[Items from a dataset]
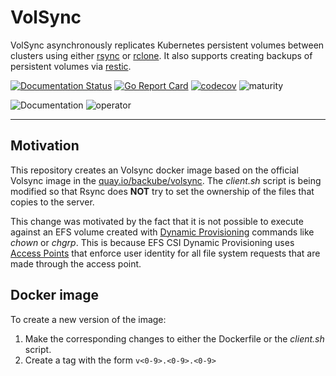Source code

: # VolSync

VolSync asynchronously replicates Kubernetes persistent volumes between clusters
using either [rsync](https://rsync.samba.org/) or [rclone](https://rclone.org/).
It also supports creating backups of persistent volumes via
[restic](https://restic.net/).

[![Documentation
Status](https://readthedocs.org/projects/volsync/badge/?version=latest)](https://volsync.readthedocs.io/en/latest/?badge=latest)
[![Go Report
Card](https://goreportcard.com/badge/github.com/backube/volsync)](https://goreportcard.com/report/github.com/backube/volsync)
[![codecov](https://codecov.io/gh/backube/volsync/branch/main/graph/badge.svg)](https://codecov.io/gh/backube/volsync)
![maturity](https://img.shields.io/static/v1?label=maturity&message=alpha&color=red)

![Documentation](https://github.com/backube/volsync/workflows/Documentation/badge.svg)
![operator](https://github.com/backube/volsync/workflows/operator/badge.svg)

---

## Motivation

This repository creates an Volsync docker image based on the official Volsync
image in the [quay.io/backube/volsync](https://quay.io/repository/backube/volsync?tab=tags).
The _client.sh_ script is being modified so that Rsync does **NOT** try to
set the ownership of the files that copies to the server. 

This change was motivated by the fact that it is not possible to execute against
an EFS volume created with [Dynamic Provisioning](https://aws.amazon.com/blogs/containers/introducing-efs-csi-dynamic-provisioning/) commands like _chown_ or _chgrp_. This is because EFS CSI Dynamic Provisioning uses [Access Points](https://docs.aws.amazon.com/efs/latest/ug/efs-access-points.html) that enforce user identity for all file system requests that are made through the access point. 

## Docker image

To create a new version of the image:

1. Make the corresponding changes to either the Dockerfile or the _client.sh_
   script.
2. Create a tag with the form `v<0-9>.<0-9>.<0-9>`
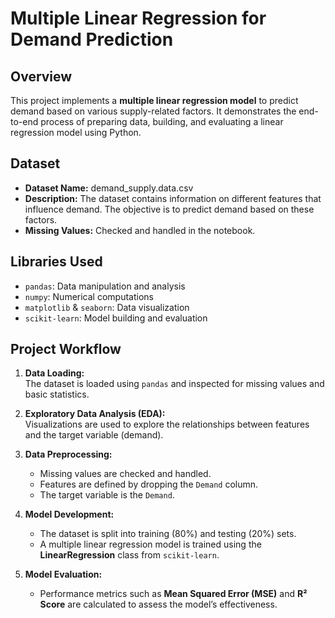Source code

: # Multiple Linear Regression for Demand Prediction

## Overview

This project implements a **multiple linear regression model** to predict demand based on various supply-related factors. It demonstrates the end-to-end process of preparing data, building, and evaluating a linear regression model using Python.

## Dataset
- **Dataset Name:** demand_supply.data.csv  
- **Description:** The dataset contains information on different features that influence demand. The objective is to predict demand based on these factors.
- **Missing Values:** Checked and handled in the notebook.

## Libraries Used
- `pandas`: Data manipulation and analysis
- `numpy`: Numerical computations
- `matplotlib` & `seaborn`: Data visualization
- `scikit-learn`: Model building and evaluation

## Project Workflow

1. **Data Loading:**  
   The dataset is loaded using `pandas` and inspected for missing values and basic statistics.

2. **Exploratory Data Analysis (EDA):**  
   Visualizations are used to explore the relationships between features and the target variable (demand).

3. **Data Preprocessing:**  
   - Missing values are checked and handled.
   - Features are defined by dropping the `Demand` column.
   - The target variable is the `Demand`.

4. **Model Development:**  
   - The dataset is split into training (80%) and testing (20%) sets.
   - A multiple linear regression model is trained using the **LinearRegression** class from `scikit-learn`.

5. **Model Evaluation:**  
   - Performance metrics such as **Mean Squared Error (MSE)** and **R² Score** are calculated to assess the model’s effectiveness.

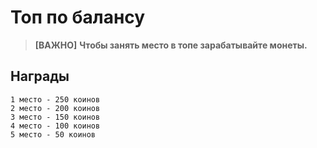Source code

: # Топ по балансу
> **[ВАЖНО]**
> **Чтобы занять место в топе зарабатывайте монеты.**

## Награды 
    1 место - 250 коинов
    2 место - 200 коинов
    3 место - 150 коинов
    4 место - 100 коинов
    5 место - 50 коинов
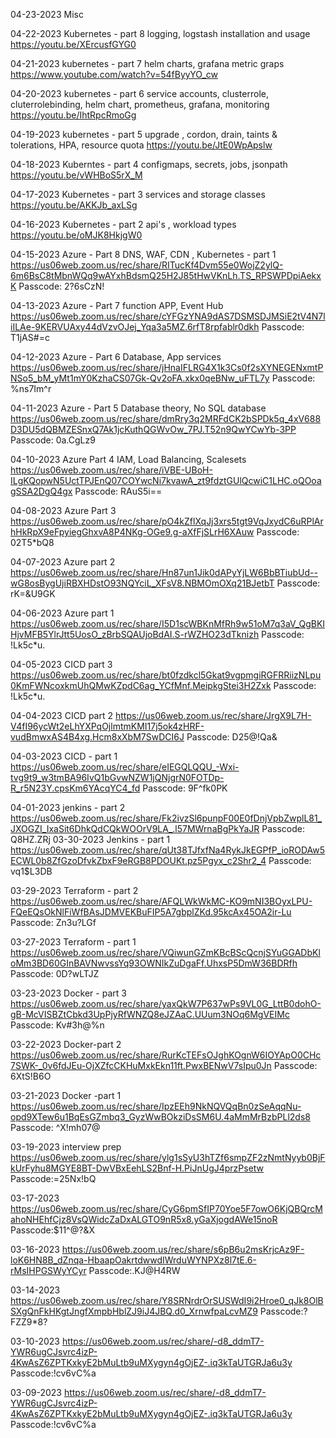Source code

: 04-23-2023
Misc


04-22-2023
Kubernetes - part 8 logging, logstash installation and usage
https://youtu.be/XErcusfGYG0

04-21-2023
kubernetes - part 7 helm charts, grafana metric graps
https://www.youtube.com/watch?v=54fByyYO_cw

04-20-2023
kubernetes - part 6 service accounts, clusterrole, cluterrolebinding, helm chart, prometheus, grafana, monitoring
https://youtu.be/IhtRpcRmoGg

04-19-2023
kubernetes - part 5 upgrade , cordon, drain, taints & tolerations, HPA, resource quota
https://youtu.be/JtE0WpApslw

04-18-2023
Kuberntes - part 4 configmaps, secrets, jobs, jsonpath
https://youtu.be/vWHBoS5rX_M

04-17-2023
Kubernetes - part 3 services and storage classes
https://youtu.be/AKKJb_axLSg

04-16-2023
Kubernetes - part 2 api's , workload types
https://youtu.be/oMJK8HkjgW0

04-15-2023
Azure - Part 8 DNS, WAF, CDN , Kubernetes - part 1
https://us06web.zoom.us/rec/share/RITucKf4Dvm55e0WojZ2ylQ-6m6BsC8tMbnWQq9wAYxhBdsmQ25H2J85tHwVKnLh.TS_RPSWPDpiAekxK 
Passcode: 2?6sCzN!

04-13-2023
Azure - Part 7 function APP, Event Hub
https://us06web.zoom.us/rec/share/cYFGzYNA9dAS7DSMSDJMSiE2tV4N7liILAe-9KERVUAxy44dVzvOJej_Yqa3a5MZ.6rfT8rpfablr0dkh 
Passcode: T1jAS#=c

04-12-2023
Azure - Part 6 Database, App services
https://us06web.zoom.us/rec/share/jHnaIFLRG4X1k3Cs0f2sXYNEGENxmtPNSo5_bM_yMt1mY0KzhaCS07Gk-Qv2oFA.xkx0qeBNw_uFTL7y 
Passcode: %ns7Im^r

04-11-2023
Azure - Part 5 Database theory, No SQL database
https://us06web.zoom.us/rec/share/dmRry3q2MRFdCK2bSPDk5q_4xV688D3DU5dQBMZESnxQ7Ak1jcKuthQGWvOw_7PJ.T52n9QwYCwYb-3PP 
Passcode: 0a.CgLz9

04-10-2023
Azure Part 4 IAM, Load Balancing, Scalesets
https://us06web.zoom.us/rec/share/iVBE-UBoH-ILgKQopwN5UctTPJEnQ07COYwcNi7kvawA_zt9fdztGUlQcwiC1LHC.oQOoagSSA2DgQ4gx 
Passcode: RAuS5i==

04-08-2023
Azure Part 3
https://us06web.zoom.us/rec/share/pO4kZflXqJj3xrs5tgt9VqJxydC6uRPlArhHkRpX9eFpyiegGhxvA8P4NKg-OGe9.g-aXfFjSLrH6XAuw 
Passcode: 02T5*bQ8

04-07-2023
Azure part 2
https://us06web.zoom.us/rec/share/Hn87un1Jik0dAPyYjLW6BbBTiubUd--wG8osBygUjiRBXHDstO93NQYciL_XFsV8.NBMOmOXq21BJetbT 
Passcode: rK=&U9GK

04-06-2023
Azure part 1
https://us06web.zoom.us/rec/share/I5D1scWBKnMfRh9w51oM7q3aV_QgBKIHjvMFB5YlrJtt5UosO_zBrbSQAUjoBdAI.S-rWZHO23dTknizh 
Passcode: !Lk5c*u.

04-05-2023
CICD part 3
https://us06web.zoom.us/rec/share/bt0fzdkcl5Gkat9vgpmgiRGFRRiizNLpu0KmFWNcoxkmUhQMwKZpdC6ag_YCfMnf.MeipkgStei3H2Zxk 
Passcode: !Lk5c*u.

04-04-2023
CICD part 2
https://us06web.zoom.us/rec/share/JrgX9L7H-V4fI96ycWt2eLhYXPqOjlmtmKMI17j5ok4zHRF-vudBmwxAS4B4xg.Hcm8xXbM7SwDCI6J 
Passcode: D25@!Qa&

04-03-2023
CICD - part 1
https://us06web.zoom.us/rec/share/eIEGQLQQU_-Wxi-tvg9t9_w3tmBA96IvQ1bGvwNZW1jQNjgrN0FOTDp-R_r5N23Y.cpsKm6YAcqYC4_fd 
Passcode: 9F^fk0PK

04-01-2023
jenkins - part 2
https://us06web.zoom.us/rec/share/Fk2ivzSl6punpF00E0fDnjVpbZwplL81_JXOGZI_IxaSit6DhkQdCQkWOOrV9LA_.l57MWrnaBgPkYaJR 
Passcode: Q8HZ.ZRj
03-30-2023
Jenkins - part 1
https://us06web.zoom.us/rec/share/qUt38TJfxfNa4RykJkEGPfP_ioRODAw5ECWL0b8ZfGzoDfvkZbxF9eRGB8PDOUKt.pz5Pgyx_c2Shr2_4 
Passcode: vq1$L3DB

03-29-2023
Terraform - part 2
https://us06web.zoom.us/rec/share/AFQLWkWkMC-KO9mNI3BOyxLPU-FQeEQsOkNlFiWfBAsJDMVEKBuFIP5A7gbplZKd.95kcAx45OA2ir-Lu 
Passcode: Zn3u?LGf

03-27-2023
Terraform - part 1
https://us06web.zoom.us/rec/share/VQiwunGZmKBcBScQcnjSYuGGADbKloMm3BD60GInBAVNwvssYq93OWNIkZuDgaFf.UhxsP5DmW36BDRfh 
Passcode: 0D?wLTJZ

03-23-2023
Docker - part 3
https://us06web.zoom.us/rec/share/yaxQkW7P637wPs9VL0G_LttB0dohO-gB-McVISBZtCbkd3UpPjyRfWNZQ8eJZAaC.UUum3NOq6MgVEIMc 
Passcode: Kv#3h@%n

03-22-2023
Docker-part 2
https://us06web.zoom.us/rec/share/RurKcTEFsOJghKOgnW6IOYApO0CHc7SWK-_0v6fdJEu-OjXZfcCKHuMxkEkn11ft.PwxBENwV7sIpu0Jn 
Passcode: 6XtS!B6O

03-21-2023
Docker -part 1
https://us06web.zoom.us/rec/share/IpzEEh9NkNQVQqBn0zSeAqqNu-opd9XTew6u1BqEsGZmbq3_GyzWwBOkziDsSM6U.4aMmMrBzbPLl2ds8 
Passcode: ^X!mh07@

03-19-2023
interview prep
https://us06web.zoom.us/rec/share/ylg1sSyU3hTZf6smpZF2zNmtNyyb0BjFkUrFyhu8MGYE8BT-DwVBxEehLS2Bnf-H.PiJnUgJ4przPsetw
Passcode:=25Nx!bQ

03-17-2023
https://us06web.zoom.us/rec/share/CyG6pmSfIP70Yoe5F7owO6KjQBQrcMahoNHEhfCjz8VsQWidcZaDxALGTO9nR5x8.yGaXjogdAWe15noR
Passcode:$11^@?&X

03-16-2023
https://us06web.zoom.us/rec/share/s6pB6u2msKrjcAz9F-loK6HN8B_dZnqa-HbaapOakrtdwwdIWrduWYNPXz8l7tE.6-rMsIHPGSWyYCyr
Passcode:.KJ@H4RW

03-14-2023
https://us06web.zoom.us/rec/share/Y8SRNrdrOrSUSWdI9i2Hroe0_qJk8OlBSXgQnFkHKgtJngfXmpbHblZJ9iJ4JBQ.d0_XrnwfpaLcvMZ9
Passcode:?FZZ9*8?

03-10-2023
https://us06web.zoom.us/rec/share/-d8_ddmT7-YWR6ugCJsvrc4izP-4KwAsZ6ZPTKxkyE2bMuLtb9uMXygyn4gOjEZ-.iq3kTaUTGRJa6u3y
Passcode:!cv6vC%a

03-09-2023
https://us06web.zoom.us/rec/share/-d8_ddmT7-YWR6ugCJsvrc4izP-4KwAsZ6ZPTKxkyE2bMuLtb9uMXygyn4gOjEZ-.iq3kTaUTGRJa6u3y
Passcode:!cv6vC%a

About this task: Nothing but an exact copy is asked for: the lines from the start of the records through the line with "[![Documentation", both ends included, minus any pictures.

Result:
Source code

: # VolSync

VolSync asynchronously replicates Kubernetes persistent volumes between clusters
using either [rsync](https://rsync.samba.org/) or [rclone](https://rclone.org/).
It also supports creating backups of persistent volumes via
[restic](https://restic.net/).

[![Documentation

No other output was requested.